__What the task requires__.
Search the records for "Liabilities". Report every line where it occurs.

= = =

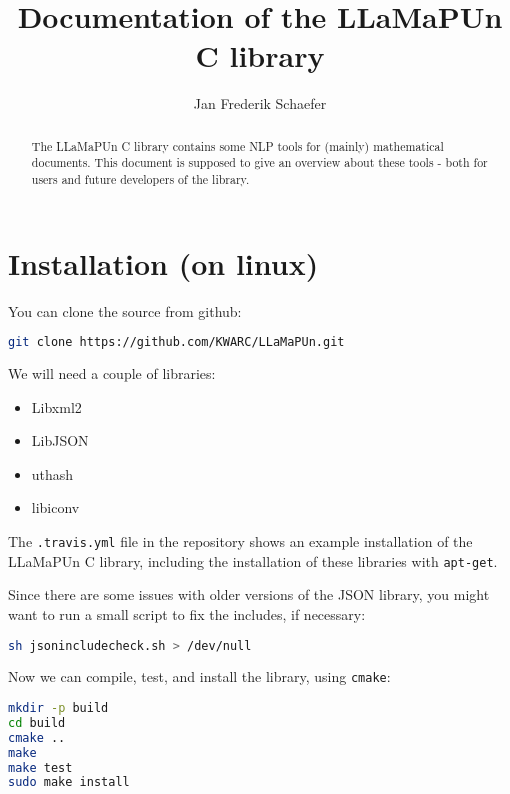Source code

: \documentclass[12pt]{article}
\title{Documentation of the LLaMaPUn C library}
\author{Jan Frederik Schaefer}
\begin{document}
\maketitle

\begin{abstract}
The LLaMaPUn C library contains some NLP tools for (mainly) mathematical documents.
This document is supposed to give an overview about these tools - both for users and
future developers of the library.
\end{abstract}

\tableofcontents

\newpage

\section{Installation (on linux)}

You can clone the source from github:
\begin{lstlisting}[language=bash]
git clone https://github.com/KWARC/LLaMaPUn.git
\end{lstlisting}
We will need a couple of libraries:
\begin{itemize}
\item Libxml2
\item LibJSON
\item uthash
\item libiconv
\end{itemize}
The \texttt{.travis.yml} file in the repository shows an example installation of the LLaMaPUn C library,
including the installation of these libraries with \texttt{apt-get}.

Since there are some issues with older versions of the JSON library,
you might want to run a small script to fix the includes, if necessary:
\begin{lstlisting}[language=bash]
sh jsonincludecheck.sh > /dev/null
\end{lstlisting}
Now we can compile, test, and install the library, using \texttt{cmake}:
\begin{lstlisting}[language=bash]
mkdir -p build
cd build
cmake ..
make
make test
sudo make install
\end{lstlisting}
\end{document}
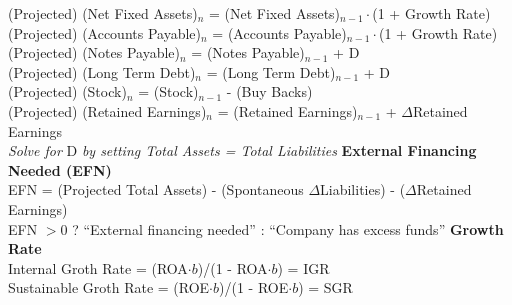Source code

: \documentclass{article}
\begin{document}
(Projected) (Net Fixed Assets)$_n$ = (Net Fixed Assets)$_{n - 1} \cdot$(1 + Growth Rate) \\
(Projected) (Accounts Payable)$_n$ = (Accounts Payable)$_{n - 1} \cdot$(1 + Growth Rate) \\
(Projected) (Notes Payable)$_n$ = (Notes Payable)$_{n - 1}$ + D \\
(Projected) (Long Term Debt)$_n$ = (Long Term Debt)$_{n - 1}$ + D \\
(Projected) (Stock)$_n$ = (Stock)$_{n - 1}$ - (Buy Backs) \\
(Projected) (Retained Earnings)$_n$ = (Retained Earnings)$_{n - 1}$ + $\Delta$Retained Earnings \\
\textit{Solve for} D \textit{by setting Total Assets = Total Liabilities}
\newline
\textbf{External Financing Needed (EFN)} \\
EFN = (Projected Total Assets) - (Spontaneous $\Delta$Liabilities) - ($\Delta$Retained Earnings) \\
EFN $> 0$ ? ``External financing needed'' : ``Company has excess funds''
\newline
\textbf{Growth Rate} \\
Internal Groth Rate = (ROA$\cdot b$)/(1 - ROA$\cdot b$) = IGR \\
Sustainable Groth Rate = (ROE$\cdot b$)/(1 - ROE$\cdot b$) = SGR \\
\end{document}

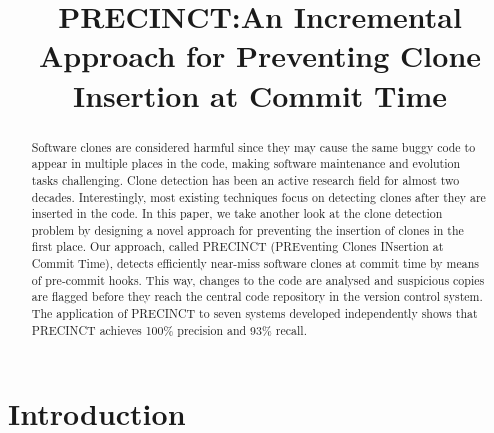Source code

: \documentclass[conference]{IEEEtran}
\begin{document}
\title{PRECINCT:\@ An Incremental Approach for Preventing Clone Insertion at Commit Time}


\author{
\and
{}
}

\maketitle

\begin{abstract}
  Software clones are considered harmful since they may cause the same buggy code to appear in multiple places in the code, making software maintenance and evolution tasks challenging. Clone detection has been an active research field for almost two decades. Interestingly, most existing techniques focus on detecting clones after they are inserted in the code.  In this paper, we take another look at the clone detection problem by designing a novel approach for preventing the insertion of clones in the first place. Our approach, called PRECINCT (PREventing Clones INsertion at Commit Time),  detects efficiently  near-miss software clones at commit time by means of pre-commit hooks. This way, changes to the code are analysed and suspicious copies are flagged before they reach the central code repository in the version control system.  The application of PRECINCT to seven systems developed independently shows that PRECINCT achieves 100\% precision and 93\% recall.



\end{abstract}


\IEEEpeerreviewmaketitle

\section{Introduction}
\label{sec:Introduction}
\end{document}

= = =

__Exercise output__.
\textit{Solve for} D \textit{by setting Total Assets = Total Liabilities}
EFN = (Projected Total Assets) - (Spontaneous $\Delta$Liabilities) - ($\Delta$Retained Earnings) \\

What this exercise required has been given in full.